The prison-industrial complex continues to supply workers to corporations.  Given our history, and the fact that 70% of the imprisoned population are people of color, racism fuels prison work programs. Angela Davis, in “Masked Racism: Reflections on the Prison Industrial Complex,” points out that many businesses including IBM, Motorola, Microsoft, Boeing, and Nordstrom get cheap labor without the hassles of unions, strikes, health benefits, or unemployment insurance. They proudly proclaim this as a public service.  

One company, Prison Blues, advertising products “made on the inside to be worn on the outside,” say they teach job skills to prisoners.

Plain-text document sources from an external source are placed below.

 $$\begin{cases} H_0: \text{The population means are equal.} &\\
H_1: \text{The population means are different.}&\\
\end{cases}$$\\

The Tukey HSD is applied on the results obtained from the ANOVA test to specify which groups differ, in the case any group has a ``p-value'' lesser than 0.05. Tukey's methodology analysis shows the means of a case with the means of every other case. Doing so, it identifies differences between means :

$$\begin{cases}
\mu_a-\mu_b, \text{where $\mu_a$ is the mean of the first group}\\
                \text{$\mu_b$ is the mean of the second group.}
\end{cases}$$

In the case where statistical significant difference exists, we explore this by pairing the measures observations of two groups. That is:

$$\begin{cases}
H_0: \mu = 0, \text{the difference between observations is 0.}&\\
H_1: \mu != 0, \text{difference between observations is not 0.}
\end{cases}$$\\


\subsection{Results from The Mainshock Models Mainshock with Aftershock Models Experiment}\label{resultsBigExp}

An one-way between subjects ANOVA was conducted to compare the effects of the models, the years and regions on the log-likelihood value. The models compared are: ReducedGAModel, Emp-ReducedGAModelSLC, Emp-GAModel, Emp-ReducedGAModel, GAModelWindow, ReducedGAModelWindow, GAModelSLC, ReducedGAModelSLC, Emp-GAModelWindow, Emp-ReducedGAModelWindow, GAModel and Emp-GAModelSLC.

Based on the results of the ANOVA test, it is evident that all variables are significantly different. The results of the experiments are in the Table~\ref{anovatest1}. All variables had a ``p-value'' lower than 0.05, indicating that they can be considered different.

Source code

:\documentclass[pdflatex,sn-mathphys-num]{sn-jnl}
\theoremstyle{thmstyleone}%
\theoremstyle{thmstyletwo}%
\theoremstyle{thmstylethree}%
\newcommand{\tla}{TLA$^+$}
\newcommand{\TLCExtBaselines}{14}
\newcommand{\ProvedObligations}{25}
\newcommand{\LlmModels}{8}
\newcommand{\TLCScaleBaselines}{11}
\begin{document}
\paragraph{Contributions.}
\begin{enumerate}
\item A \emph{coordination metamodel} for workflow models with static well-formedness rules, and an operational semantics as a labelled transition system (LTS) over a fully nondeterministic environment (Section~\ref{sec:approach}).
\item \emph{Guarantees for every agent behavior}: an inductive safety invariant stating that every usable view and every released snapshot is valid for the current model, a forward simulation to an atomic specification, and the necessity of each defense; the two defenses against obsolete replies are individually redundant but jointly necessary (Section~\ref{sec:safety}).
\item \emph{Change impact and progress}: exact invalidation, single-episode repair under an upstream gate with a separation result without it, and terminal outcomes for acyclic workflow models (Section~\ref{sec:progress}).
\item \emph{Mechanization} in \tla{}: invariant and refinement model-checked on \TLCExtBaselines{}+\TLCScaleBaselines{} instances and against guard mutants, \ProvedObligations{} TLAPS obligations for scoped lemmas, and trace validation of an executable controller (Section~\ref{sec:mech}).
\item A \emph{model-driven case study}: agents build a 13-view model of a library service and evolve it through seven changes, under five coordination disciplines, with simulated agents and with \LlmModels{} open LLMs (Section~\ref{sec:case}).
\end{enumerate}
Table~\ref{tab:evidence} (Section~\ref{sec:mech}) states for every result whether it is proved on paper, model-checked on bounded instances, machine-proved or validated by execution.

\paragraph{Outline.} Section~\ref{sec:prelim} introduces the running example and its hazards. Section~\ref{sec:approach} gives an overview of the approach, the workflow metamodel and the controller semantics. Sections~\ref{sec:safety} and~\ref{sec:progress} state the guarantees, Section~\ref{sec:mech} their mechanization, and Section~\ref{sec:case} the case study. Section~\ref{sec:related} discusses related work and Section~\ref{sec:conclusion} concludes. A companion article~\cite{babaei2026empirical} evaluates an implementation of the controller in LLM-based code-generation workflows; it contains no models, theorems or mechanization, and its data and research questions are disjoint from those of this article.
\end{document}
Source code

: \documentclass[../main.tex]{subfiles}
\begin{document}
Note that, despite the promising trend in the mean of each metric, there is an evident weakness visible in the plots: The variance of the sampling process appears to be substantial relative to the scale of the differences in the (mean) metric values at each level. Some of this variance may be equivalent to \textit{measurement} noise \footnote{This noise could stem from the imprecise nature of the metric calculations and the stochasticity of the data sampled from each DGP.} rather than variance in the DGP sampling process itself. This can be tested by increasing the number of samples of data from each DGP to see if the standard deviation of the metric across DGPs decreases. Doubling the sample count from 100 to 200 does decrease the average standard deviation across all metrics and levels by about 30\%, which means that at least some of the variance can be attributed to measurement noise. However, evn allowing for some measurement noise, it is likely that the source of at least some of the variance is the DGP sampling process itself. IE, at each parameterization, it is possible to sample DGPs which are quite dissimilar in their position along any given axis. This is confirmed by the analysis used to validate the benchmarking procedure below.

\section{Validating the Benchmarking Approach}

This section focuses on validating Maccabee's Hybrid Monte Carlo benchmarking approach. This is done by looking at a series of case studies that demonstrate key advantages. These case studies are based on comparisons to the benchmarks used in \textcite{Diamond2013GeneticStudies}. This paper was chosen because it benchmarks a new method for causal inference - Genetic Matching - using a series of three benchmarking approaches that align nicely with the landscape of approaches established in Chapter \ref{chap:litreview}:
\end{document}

Another prison contractor, UNICOR, declares that they provide inmates with employment because “the right to work is a human right….”  Why do I hear the echoes of the words the Nazis wrote over the gates into theAuschwitz concentration camp: arbeit macht frei, “work makes you free?” Imprisonment is not the best way to teach job skills.

  • Lesson #82: Slavery didn’t end legally with the passing of the 13th Amendment.

  • Lesson #83: Mass arrests for many petty “crimes” provided many employers with convicts they could lease from the state. 

  • Lesson #84: The Louisiana prison plantation called “Angola” has a majority Black population and is nearly the size of Manhattan.

  • Lesson #85: Some of our nation’s largest corporations profit from the labor of  incarcerated workers, paying only a few dollars a day.

  • Lesson #86: Corporations that use convict labor portray this policy as doing inmates and taxpayers a favor.